At the end of the tutorial, you will find a short online practice test. This will help you to test your knowledge after learning.

You can use the comments section at the end of the article for doubts. Let us now start the tutorial…

Type I: Unit Conversion Time And Distance Problems (They Are The Most Basic Type)

This type is very easy to solve. You will get speed in one unit (e.g kilometer per hour or km/h) and you have to convert into another unit (e.g metres per second or m/s).

To solve such problems, you have to remember 2 formulas.

If speed X is given in (kilometres per hour) km/h, then speed in (metres per second) m/s is X x 5/18
If speed X is given in (metres per second) m/s, then speed in (kilometres per hour) km/h is X x 18/5

Example Question 1: A bus moves at a speed of 81 km/h. What is the speed of the bus in metres per second?

Solution:
In question, you can see that the speed is given in km/h.
You can write, X = 81 km/h
Therefore, speed in m/s (according to our formula) = X x 5/18
= (81 x 5/18)
= 22.5 m/s

Type II: Average Speed When Travelling To A Place And Returning

In this type of questions, a person will move from one place to another at certain speed. Then he will return to the starting place at a different speed. You may be asked to find average speed, distance, etc.

To solve such problems, you have to remember the formula given below.

Let a person move from one place to another at speed X and return to the starting place at a different speed Y.
Then, average speed for the whole journey = 2XY/(X+Y)

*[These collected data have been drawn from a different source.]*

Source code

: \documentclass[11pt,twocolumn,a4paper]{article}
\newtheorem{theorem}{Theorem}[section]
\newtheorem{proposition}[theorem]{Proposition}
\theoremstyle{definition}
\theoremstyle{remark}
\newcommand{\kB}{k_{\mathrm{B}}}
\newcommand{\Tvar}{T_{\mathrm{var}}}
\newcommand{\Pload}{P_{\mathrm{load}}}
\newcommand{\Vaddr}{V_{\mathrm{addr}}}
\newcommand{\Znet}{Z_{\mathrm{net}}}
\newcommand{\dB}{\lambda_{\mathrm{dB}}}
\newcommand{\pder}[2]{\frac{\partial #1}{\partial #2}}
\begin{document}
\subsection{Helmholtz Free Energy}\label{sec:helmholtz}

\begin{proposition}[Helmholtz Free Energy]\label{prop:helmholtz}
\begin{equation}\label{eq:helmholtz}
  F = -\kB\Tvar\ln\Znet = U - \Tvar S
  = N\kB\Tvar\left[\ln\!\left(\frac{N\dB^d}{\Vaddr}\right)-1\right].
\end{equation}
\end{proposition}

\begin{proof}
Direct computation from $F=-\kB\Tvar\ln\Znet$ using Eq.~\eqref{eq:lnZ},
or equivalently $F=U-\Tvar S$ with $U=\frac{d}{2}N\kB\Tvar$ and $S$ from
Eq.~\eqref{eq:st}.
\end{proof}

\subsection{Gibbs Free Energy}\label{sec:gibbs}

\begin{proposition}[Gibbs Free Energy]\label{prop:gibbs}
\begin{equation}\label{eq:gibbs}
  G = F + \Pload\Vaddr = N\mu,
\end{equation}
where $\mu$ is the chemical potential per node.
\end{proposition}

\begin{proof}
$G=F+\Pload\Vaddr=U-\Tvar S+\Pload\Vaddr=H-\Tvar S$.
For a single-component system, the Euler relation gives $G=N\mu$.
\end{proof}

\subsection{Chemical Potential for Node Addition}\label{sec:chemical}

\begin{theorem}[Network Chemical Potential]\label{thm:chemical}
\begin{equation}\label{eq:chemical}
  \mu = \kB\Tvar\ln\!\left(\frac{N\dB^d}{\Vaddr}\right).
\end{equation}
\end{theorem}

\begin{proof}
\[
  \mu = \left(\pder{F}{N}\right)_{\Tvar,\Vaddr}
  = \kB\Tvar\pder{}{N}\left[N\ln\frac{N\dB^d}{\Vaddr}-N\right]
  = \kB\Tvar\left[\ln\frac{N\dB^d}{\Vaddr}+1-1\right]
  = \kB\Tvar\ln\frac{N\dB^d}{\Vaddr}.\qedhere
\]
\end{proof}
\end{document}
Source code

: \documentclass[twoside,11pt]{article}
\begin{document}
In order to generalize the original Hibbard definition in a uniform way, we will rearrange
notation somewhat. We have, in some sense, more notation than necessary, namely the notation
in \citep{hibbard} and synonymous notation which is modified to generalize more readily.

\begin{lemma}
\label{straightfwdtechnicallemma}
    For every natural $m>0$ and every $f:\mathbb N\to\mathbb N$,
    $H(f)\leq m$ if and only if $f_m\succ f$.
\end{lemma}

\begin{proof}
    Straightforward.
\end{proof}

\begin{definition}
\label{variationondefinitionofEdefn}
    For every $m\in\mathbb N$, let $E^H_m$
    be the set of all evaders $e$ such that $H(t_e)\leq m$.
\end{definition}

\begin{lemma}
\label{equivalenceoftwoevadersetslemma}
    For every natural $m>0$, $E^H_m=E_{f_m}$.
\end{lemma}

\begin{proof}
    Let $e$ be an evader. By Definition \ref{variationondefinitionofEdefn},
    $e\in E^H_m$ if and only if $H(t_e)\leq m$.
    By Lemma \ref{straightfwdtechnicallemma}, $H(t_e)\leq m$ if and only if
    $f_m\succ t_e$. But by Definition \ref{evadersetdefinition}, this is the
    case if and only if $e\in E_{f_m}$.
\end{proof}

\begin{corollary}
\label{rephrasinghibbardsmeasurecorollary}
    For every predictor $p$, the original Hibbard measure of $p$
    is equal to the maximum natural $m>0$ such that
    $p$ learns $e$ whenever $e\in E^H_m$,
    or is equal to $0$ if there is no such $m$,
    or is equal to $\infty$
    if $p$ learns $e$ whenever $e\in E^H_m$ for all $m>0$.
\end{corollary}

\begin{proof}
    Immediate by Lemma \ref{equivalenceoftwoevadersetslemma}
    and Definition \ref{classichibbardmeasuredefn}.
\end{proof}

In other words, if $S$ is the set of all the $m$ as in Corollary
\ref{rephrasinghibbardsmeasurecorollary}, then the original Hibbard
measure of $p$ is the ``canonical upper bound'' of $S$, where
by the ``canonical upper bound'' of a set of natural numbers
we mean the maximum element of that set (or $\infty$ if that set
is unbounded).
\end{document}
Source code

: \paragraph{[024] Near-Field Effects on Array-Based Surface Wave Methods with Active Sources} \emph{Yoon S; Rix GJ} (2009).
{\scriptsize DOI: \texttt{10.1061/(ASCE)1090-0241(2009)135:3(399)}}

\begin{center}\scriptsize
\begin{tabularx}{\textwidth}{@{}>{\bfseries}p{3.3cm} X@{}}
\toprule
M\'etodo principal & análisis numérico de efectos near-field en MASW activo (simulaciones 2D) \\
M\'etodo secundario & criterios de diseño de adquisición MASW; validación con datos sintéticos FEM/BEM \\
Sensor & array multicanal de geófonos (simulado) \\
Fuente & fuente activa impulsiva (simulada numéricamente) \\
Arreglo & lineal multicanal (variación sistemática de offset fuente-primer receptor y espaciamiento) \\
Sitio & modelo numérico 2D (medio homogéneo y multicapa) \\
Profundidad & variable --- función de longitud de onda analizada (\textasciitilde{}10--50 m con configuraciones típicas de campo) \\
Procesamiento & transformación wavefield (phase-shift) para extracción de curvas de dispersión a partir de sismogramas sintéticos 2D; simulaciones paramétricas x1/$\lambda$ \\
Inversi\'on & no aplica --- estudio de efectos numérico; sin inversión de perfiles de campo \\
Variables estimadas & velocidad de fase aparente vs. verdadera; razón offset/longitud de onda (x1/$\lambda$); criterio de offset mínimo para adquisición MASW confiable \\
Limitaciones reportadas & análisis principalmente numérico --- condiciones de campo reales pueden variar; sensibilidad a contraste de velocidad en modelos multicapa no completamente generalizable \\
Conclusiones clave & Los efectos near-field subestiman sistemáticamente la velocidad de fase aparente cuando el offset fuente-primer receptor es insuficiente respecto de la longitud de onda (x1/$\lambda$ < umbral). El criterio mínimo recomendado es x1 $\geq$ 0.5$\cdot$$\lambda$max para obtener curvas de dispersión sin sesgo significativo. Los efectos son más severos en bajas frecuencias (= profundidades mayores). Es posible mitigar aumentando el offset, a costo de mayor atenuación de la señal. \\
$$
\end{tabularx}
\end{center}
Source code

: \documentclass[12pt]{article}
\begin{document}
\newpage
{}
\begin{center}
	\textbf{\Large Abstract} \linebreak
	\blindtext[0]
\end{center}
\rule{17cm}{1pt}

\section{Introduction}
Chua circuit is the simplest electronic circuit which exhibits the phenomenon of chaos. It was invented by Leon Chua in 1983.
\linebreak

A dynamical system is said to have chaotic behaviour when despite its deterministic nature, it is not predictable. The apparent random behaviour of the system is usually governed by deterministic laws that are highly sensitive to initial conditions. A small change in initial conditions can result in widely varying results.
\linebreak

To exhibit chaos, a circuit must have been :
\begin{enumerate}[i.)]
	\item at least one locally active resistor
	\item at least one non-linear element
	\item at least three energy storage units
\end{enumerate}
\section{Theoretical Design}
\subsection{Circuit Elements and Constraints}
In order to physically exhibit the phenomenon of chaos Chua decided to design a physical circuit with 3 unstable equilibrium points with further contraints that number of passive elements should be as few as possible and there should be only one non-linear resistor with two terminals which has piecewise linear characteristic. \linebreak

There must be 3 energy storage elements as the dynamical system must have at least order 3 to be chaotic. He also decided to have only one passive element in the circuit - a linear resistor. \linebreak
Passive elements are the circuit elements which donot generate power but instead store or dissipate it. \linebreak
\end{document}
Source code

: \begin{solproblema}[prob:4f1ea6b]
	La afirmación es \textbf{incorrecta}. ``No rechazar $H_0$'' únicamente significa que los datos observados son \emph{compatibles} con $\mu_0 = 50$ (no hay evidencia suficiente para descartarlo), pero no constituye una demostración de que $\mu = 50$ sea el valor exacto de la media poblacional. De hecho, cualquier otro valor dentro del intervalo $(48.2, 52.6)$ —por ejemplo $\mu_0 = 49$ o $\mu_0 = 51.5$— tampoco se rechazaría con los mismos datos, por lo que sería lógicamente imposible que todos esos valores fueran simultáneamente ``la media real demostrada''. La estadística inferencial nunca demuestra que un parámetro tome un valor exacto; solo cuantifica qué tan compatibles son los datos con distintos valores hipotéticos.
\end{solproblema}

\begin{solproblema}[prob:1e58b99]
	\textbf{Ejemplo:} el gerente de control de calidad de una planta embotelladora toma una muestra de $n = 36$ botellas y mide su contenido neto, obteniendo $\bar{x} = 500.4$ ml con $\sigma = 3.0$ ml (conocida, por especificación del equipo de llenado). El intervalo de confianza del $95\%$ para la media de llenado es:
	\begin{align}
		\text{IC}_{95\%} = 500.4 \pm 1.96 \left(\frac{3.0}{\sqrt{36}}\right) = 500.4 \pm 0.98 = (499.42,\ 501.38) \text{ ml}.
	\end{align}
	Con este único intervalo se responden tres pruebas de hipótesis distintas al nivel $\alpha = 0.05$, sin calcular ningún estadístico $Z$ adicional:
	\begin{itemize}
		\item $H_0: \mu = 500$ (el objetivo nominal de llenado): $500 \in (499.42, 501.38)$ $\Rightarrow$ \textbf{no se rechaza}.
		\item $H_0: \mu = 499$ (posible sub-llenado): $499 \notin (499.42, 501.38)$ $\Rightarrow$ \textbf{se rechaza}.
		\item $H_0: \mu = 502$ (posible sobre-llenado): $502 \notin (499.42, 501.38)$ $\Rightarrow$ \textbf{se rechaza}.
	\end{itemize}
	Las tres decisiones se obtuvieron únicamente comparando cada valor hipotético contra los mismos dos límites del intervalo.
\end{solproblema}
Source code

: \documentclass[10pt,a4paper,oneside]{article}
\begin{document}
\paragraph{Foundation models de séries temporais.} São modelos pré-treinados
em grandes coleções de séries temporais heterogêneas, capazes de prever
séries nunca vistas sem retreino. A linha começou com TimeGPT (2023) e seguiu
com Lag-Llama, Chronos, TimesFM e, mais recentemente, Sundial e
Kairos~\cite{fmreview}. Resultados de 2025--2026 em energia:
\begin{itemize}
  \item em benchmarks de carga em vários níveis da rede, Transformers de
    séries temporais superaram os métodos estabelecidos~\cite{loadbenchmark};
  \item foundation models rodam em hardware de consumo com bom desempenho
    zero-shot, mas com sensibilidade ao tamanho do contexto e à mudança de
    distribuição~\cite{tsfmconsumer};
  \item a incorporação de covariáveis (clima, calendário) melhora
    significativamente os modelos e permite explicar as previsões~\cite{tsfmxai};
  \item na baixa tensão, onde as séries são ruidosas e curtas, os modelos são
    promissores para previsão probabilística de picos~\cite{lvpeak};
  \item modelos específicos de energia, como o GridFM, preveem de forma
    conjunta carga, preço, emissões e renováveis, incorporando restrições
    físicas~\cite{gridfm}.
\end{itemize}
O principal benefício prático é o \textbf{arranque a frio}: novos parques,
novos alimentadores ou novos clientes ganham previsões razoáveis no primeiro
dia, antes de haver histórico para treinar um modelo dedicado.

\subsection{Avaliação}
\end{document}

Example Question 2: Ram walked from his home to the bank at the rate of 20 km/h and returned back at the rate of 5 km/h. If he took 4 hours and 30 minutes for the whole journey, find the distance of the bank from his home.

Solution:
Part 1: Finding Average Speed
From the question, you know the following:
Speed of Ram from home to bank = X = 20 km/h
Speed of Ram from bank to home = Y = 5 km/h
Also, you know that the average speed for the whole journey = 2XY/X+Y
= (2 x 20 x 5) / (20+5)
= 200 / 25 = 8 kmph.

Part 2: Finding Distance
From the question, you know that the time taken for the whole journey = 4 hrs and 30 min
4 hrs and 30 min can be written as 4 ½ hours or 9/2 hours
In part 1 of the solution, you have found that the average speed = 8 kmph
You know the familiar formula that Speed = Distance / Time
Therefore, total distance travelled by Ram = Average Speed X Time Taken
= 8 x 9/2 = 36 Km

Note: But, this distance is the total distance travelled by Ram from his home to bank plus distance he travelled from bank to home. Therefore, to calculate the distance from home to bank, you have to divide the above value by 2.
Therefore, distance from home to bank = 36/2 = 18 Km

Type III: Problems Based On Changing Time And Changing Speed

This type is based on a simple fact that if a person increases his speed he will reach his destination faster and if he decreases his speed he will reach his destination slower.

Though this type looks tough at first, you can solve this type easily if you carefully read and understand the below example.

Example Question 3: If a cyclist rides at a speed of 4 km/h, he reaches the office by 5 minutes late. However, if he rides at a speed of 5 km/h, he reaches 4 minutes earlier. Find the distance covered by him to reach office?

Solution:
Assume that the distance travelled by cyclist (from home to office) to be D km.

Case I: Cyclist’s speed is 4 km/h
Time taken to cover D km at 4 km/h = Distance covered by cyclist / Speed of cyclist= D/4 hours
Note: Above equation is based on the simple formula: Speed = Distance / Time

Case II: Cyclist’s speed is 5 km/h
Time taken to cover D km at 5 km/h = Distance covered by cyclist / Speed of cyclist = D/5 hours.
Time difference between case I and II
You know that when cyclist travels at 4 km/h, he reaches 5 minutes LATE but when he travels at 5 kmph, he reaches 4 minutes EARLIER.
Therefore, difference in time taken between case I and II = (5 minutes + 4 minutes)
= 9 minutes or 3/20 hours

But we know that the time taken in case I is D/4 and that in case II is D/5. Therefore, above equation becomes,
D/4 – D/5 = 3/20
(5D-4D) / 20 = 3/20
D = 3 km

Type IV: Time And Speed Problems On Trains

This type is very popular in bank and other government exams. In this type, starting time, speed, etc., of trains will be given. You will asked to find the time of their crossing.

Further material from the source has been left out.